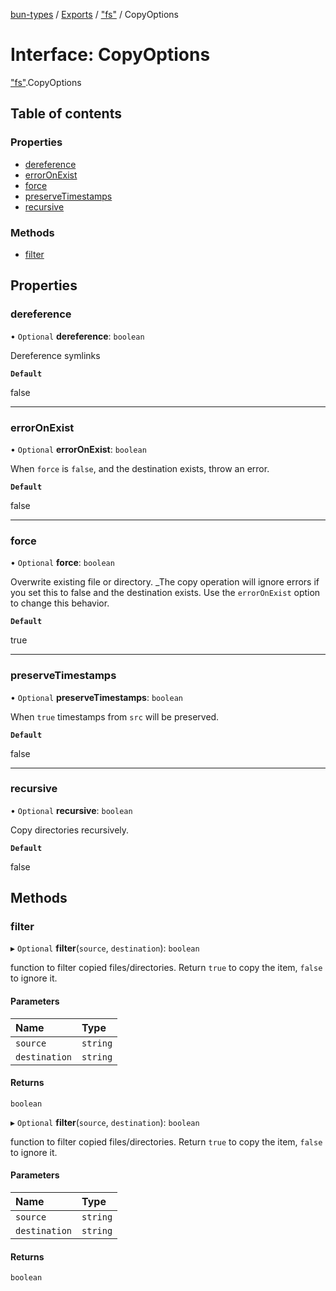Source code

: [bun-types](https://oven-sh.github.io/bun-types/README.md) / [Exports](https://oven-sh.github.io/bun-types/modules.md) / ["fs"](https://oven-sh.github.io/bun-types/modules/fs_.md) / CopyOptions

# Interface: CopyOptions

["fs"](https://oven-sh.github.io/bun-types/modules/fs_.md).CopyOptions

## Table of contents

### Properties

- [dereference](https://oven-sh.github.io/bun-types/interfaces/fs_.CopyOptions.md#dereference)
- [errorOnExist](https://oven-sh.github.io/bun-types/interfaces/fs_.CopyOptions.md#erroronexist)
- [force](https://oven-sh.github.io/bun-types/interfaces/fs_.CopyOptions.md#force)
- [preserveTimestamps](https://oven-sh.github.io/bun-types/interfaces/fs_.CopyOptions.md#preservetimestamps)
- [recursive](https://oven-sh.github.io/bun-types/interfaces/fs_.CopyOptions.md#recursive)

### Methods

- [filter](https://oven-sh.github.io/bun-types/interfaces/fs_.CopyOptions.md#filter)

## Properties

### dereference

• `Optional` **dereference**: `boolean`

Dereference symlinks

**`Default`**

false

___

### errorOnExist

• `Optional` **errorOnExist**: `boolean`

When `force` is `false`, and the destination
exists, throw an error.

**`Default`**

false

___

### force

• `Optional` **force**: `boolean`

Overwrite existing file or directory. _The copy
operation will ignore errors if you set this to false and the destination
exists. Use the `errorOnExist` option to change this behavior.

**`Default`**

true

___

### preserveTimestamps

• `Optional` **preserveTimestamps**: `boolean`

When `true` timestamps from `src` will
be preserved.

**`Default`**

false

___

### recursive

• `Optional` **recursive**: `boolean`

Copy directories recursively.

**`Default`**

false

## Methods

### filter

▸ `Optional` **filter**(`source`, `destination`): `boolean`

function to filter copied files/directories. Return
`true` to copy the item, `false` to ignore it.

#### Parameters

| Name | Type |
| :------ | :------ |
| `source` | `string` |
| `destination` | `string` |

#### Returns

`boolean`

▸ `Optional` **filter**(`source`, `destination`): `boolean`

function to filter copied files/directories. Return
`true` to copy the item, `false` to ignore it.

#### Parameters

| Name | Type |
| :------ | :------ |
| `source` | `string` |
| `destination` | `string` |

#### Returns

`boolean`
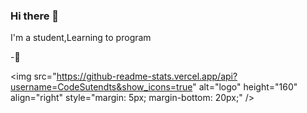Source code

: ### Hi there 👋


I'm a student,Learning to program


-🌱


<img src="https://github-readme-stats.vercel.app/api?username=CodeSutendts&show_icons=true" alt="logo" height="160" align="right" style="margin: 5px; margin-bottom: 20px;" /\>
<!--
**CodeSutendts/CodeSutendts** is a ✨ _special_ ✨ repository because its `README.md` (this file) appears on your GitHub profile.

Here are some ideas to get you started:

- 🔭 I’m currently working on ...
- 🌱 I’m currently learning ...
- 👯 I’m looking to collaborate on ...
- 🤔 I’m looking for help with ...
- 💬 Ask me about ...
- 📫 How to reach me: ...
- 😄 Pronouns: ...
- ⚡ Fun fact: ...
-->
--------------------------------------------------
* Task directions *
Only the lines starting at the one that holds "### recursive" and ending at the last line of the data belong in your answer. Please set them down exactly and omit the pictures.

* Task answer *
### recursive

• `Optional` **recursive**: `boolean`

Copy directories recursively.

**`Default`**

false

## Methods

### filter

▸ `Optional` **filter**(`source`, `destination`): `boolean`

function to filter copied files/directories. Return
`true` to copy the item, `false` to ignore it.

#### Parameters

| Name | Type |
| :------ | :------ |
| `source` | `string` |
| `destination` | `string` |

#### Returns

`boolean`

▸ `Optional` **filter**(`source`, `destination`): `boolean`

function to filter copied files/directories. Return
`true` to copy the item, `false` to ignore it.

#### Parameters

| Name | Type |
| :------ | :------ |
| `source` | `string` |
| `destination` | `string` |

#### Returns

`boolean`
Source code

: ### Hi there 👋


I'm a student,Learning to program


-🌱


<img src="https://github-readme-stats.vercel.app/api?username=CodeSutendts&show_icons=true" alt="logo" height="160" align="right" style="margin: 5px; margin-bottom: 20px;" /\>
<!--
**CodeSutendts/CodeSutendts** is a ✨ _special_ ✨ repository because its `README.md` (this file) appears on your GitHub profile.

Here are some ideas to get you started:

- 🔭 I’m currently working on ...
- 🌱 I’m currently learning ...
- 👯 I’m looking to collaborate on ...
- 🤔 I’m looking for help with ...
- 💬 Ask me about ...
- 📫 How to reach me: ...
- 😄 Pronouns: ...
- ⚡ Fun fact: ...
-->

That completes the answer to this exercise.